There is more. A Palestinian state — any Palestinian state — would rapidly be taken over by ISIS, or by related jihadi adversaries. Already, ISIS is operating in parts of Syria that could bring it to the critical borders of Israel’s Golan Heights. Significantly, it has also set recognizable operational sights on Jordan and West Bank (Judea/Samaria).

Over the next several months, and even while the Palestinian Authority continues to orchestrate more “Third Intifada” attacks on Israelis, ISIS will commence its fated march westward, across Jordan, ending up at the eastern boundaries of West Bank. These boundaries, of course, would represent the territorial margins of what PA/Fatah both already affirm as the geographic heart of “Palestine.”

Palestinian forces, primarily Fatah, would then yield to ISIS, and to its local proxies. Fatah would then have to choose between pleading with the Jewish State to become an ally against a now-common foe, or abandoning all its residual military operations to the IsraelDefense Forces directly. Arguably, without IDF assistance in such desperate circumstances, “Palestine” wouldn’t stand a chance.

One additional irony ought to be noted. In Israel, Prime Minister Benjamin Netanyahu has long made acceptance of any Palestinian state contingent upon prior Palestinian “demilitarization.” Should the Palestinian Authority and Hamas somehow accede to this problematic expectation, it could make ISIS’ predictable destructions in the area much easier to carry out. Paradoxically, a “Palestine” that had properly stood by its pre-state legal concessions to Israel, could effectively increase the overall danger posed to both Palestinians and Israelis.

What about Jordan? Under pertinent international law, the Hashemite Kingdom has incurred certain binding obligations regarding joint cooperation with Israel against terrorism. These obligations, as reinforcing complements to more generally binding legal rules, are expressly codified at the 1994 Treaty of Peace Between the State of Israel and the Hashemite Kingdom of Jordan.

Could this treaty still have any palpable effect upon Jordan’s capacity to militarily block anticipated ISIS advances?
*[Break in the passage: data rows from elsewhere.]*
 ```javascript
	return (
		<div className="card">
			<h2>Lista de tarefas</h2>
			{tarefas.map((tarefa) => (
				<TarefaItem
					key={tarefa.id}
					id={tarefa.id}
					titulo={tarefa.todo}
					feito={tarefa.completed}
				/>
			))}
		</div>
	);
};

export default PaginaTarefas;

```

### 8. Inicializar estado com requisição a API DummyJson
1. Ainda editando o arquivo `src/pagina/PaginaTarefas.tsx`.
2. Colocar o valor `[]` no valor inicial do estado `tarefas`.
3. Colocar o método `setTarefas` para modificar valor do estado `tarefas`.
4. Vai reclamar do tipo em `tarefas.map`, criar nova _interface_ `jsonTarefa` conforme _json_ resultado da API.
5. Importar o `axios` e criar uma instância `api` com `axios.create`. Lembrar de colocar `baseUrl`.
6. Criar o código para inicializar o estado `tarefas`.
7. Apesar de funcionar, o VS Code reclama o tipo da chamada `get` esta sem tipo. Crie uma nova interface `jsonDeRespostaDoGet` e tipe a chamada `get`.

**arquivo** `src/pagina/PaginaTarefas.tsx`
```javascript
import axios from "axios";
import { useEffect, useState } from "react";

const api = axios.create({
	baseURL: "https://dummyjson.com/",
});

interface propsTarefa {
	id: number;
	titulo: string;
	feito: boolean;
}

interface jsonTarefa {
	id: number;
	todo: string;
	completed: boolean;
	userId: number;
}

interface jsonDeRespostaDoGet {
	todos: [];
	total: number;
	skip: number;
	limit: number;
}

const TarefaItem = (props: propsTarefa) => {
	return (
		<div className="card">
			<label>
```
Not at all. The more generic problem of enforcing treaties had already been identified back in the 17th century, by Thomas Hobbes. Said the English philosopher, in his “Leviathan,” a work well known to America’s founding fathers: “Covenants, without the Sword, are but words …”

From the 17th century onward, the world political system has been anarchic, or, in Hobbesian terms, a “state of nature.” In the anarchic Middle East, especially, considerations of raw power routinely trump international law. Here, too, truth here may be counter-intuitive. On those endlessly perplexing matters concerning Palestinian statehood, for example, it is finally time to understand that “Palestine‘s” true enemy in the region is not Israel, but rather a hideously sordid amalgam of Islamist Arab forces. Going forward, any further Palestinian advances toward statehood would likely be solely to the longer-term tactical advantage of ISIS.

Is this the sort of statehood cause that should be enthusiastically supported in Washington, and in most European capitals? It is, but only if we should first want to see an expansion of “Third Intifada” terror to the homeland. Not likely.

If you like Syria, Iraq, and Afghanistan, you’ll love “Palestine.”